EU regulator threatens cellphone companies' over fees
PARIS: The European telecommunications regulator plans to name and shame operators that do not cut prices for roaming text messaging and wholesale data transmission by July 1.
"I will look at all the tariffs available and put them on a Web site," the regulator, Viviane Reding, said Thursday in Paris. "That way, people will be able to see which ones have not lowered their prices."
Reding, the EU telecommunications commissioner, said she would submit regulation that could come into effect as early as the end of this year to ensure operators heeded her demands.
She asked that the price of a text message sent outside of one's home country be capped at 12 euro cents, down from the average of 29 cents in Europe and 23 cents in France. She also requested a cut in wholesale prices for data transmission roaming - surfing the Internet or downloading files while traveling outside of a home country.

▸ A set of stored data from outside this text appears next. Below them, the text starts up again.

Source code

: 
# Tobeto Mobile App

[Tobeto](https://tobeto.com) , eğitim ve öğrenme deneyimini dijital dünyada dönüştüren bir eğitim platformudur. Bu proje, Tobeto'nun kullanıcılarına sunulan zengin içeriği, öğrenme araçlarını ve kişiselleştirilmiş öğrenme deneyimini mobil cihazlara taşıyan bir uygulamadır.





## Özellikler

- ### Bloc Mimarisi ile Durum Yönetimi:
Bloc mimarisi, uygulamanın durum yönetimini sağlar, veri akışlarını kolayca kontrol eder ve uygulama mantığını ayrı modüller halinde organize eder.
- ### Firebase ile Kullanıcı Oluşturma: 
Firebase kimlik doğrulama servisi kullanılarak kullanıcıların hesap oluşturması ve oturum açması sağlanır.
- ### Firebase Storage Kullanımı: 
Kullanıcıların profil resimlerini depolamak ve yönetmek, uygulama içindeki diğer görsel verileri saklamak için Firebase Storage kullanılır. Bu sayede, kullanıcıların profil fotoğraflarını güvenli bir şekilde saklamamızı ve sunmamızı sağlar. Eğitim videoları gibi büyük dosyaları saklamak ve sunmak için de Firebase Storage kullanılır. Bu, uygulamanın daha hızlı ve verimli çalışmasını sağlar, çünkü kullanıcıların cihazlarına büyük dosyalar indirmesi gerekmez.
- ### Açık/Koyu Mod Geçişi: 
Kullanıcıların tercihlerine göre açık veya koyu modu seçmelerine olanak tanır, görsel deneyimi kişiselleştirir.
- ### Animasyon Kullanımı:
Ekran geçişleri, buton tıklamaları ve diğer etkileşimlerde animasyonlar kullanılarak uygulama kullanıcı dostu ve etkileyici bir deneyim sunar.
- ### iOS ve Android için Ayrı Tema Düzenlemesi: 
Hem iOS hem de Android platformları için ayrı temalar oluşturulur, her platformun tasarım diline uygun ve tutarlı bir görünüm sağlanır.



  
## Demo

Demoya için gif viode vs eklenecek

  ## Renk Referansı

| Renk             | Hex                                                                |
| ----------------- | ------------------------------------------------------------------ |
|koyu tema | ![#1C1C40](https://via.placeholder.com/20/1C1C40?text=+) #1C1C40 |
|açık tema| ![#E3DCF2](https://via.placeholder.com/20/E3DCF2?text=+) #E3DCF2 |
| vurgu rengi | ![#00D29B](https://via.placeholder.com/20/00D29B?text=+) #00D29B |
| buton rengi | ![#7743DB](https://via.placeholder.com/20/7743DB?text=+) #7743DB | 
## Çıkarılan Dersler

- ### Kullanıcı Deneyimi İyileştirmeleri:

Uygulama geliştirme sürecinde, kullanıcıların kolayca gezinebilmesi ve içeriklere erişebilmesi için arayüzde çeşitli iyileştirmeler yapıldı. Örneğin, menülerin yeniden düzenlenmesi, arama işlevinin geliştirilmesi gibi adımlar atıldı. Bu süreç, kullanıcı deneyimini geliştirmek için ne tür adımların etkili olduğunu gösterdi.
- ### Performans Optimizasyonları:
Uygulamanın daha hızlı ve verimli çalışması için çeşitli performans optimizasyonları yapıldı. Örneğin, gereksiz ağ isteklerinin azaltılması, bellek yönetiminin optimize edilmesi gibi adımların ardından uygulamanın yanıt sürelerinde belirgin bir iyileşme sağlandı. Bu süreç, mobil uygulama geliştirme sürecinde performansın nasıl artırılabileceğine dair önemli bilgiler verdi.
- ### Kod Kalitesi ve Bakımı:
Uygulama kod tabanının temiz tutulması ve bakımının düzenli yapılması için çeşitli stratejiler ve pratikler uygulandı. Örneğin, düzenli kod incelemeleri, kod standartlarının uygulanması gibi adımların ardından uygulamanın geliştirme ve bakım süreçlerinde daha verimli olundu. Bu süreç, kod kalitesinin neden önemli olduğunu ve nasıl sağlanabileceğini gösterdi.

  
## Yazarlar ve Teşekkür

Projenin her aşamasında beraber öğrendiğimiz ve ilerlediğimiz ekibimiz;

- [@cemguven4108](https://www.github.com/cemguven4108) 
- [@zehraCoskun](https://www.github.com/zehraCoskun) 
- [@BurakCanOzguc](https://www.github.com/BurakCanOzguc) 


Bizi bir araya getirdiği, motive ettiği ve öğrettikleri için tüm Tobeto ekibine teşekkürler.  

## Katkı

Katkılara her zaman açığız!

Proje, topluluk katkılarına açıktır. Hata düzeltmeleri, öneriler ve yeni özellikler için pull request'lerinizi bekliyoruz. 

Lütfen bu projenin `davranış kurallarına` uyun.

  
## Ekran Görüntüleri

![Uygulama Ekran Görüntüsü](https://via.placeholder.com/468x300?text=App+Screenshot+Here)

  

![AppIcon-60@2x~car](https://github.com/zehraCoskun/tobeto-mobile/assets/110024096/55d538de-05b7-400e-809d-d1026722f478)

Some operators charge as much as €11, or $17, per megabyte of data transmitted outside of their home country, but most charge €5 to €7, she said.
She would like to see those roaming wholesale prices cut to 35 euro cents per megabyte.
"These prices represent a cash cow, they are huge and cannot last," Reding said. "They are hampering the development of a service that could explode, and those who could create content."
Court rejects pricing suits
Deutsche Telekom's unit, T-Mobile, and three other cellphone companies have had lawsuits over pricing rejected, putting an end to their attempts to fend off regulation of the fees they charge each other for routing calls over their networks, Bloomberg News reported from Frankfurt.
The Federal Network Agency in Germany said in 2006 that it must preapprove so-called mobile termination fees, a move to enable less-expensive calls. The Federal Administrative Court in Leipzig, the country's highest court in regulation matters, said in an e-mailed statement Thursday that it agreed with the watchdog. The ruling also affects the German divisions of Vodafone, KPN and Telefónica.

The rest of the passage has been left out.